His guards hovered close to him. The phone vibrated in his shirt pocket. They closed round him, feeling his frustration. He noted the number, answered it, then listened to what he was told from the control room. He thought himself a man who clutched at dreams. It was a calm voice, without the emotion of the chase, and he could gain no impression of whether he was offered a good chance, an average chance, or a chance with no provenance. He was told of a young man of above average intelligence, but of junior rank and limited experience. He could have demanded answers to a cascade of questions. He stood within two or three metres of the body of the priest, who might have resurrected an investigation and had been silenced. He was nudged aside and the ambulance team began to heave the cadaver onto a gurney. He thought one question important.

‘Is he sure?’

 

Carlo said, ‘What you have to understand, Luca, is that – to quote – ‘There is a tide in the affairs of men . . .’ You have to jump on it and ride the wave up the beach. Know what I mean?’

Fred said, ‘It was their beloved Shakespeare, writing about Rome, and it is from one of Caesar’s killers, from Brutus, “Omitted, all the voyage of their life is bound in shallows and in miseries”. In other words, don’t think me impertinent, you get off your arse and get on with it or spend a long time regretting the inaction. Are you with me, Luca?’

Luca, the
maresciallo
, shrugged, betraying nervousness. ‘I take a huge chance. I was very definite. Apparently the prosecutor was about to receive the priest from the village. He was walking across the car park at the Palace of Justice, and had requested a meeting. A confession? What else? He was shot dead. The killer escaped and the chance was lost. He was told what I said. He tries to grasp it, the last throw. He asked Control one question, about me. ‘Is he sure?’ Am I sure, Carlo, Fred? They’ll flay me if my intuition falls short.’
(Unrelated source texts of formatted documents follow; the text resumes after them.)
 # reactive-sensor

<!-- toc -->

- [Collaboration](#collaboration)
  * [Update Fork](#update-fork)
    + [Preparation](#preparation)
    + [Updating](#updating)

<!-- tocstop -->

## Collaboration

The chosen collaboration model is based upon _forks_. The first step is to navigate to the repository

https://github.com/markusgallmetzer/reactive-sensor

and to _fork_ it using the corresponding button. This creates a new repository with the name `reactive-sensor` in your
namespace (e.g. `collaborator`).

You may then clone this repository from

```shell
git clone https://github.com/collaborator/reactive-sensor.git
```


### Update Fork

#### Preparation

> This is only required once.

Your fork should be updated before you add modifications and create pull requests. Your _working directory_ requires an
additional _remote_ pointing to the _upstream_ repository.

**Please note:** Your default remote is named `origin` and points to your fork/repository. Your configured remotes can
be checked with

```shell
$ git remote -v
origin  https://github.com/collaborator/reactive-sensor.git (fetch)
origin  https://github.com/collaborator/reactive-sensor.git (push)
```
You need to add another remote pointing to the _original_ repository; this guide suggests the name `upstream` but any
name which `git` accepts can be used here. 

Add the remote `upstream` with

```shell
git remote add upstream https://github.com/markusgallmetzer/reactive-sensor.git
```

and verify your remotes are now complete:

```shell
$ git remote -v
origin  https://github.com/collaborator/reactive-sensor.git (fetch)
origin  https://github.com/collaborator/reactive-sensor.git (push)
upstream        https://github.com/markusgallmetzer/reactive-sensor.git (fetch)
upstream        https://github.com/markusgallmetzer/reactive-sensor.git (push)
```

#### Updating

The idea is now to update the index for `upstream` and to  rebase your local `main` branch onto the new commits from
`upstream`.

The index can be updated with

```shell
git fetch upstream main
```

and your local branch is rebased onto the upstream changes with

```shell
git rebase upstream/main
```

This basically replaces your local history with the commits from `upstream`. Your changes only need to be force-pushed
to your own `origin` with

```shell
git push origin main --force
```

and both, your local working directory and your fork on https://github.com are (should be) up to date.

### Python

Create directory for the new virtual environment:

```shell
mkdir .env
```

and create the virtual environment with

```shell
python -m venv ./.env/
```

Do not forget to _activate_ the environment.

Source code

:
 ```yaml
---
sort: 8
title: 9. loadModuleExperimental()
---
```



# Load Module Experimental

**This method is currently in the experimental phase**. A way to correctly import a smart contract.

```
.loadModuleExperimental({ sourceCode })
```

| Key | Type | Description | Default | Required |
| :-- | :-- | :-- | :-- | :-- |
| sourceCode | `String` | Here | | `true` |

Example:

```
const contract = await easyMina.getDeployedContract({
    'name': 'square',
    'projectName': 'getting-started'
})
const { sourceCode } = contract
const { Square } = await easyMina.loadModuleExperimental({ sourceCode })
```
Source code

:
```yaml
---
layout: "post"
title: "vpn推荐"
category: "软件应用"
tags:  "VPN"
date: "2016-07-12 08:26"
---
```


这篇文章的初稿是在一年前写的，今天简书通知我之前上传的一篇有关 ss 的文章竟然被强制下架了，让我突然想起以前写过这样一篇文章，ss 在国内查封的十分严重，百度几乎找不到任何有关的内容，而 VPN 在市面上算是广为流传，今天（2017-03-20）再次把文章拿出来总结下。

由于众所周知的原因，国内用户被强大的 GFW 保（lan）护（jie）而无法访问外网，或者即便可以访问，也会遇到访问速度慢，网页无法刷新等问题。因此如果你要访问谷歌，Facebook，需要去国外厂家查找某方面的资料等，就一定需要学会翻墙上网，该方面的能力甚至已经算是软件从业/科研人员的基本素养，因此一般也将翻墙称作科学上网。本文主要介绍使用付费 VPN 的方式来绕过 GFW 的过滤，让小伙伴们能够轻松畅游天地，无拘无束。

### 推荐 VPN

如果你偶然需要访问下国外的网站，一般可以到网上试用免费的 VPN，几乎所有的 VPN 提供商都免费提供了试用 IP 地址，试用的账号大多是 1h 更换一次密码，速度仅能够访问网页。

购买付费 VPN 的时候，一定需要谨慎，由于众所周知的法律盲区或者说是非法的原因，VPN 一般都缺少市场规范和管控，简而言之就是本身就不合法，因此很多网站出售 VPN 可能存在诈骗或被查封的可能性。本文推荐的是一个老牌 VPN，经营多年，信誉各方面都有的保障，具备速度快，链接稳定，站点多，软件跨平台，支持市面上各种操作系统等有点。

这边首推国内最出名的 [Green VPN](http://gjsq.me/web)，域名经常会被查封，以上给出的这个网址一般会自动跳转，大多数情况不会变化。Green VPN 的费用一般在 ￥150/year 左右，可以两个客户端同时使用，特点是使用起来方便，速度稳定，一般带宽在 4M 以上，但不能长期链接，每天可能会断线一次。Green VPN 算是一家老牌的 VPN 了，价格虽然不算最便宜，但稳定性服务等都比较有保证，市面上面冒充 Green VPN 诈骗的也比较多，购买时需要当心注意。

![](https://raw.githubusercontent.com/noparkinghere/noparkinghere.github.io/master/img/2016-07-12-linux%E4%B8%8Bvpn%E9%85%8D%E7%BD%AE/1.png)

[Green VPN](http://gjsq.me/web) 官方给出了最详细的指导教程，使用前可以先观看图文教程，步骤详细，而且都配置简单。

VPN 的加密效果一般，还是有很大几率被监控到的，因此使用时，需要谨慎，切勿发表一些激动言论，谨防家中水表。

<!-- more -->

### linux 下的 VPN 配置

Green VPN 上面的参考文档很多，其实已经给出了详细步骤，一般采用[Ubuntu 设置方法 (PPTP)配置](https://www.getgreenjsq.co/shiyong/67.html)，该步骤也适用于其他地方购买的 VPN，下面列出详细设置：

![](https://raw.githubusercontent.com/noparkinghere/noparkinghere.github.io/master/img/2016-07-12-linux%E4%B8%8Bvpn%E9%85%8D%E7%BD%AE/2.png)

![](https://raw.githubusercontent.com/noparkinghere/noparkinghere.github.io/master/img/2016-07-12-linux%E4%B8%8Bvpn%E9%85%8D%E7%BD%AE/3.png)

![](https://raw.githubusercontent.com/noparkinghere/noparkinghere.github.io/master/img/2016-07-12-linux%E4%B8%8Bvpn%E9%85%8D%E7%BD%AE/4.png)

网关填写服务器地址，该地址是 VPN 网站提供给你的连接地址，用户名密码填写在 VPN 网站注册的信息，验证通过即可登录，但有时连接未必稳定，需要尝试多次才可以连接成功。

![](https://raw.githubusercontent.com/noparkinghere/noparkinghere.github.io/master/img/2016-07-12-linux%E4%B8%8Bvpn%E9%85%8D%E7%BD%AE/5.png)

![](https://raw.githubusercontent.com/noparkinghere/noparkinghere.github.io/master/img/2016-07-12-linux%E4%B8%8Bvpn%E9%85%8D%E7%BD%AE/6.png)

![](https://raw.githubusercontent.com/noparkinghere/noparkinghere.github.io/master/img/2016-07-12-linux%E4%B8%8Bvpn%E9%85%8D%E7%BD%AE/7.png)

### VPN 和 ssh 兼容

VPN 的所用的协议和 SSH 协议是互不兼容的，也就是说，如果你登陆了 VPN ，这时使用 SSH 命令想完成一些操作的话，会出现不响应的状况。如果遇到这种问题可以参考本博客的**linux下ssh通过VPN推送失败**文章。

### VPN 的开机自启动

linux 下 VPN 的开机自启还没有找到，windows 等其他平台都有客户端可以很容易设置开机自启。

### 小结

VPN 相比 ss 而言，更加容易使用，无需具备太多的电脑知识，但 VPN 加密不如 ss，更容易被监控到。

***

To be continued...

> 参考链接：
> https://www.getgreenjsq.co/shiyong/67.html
Carlo said, ‘You’ll be good, Luca, and you’re riding with the A Team, the best.’
Then, shit, do I believe that? A confident blow on the back followed.

Fred said, ‘It’ll take you onwards and upwards, Luca, and when you’re at the top you’ll remember two old men who gave you a push in the right direction.’ He thought that if it failed, and the line of the sheets was irrelevant, he and Carlo would be long gone, not facing the brickbats. He clasped the
maresciallo
’s arm and squeezed confidence into it.

A helicopter was tasked. The
cacciatore
would be deployed, and the local
carabinieri
would have a role. A senior prosecutor was coming from Reggio, and there would be tracker dogs. The
maresciallo
had said it was the last chance. It was Carlo’s work, and Fred’s. They had opened their mouths, woven a skein of trust and now had to wait.